**Task instructions:** Pictures stay out. Extract the lines below from the first one through the line with "void bellmanford(struct Graph *g,int source);", both included.

**Source records:**

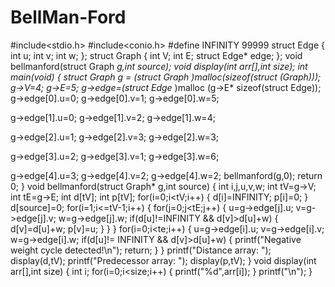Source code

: # BellMan-Ford
#include<stdio.h>
#include<conio.h>
#define INFINITY 99999
struct Edge
{
  int u;
  int v;
  int w;
};
struct Graph
{
  int V;
  int E;
  struct Edge* edge;
};
void bellmanford(struct Graph *g,int source);
void display(int arr[],int size);
int main(void)
{
  struct Graph *g = (struct Graph* )malloc(sizeof(struct (Graph)));
  g->V=4;
  g->E=5;
  g->edge=(struct Edge* )malloc (g->E* sizeof(struct Edge));
  g->edge[0].u=0;
  g->edge[0].v=1;
  g->edge[0].w=5;
  
  g->edge[1].u=0;
  g->edge[1].v=2;
  g->edge[1].w=4;
  
  g->edge[2].u=1;
  g->edge[2].v=3;
  g->edge[2].w=3;
  
  g->edge[3].u=2;
  g->edge[3].v=1;
  g->edge[3].w=6;
  
  g->edge[4].u=3;
  g->edge[4].v=2;
  g->edge[4].w=2;
  bellmanford(g,0);
  return 0;
}
void bellmanford(struct Graph* g,int source)
{
  int i,j,u,v,w;
  int tV=g->V;
  int tE=g->E;
  int d[tV];
  int p[tV];
  for(i=0;i<tV;i++)
  {
    d[i]=INFINITY;
    p[i]=0;
  }
  d[source]=0;
  for(i=1;i<=tV-1;i++)
  {
    for(j=0;j<tE;j++)
    {
      u=g->edge[j].u;
      v=g->edge[j].v;
      w=g->edge[j].w;
      if(d[u]!=INFINITY && d[v]>d[u]+w)
      {
        d[v]=d[u]+w;
        p[v]=u;
      }
    }
  }
  for(i=0;i<te;i++)
  {
    u=g->edge[i].u;
    v=g->edge[i].v;
    w=g->edge[i].w;
    if(d[u]!= INFINITY && d[v]>d[u]+w)
    {
      printf("Negative weight cycle detected!\n");
      return;
    }
  }
  printf("Distance array: ");
  display(d,tV);
  printf("Predecessor array: ");
  display(p,tV);
}
void display(int arr[],int size)
{
  int i;
  for(i=0;i<size;i++)
  {
    printf("%d",arr[i]);
  }
  printf("\n");
}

**Written solution:**
Source code

: # BellMan-Ford
#include<stdio.h>
#include<conio.h>
#define INFINITY 99999
struct Edge
{
  int u;
  int v;
  int w;
};
struct Graph
{
  int V;
  int E;
  struct Edge* edge;
};
void bellmanford(struct Graph *g,int source);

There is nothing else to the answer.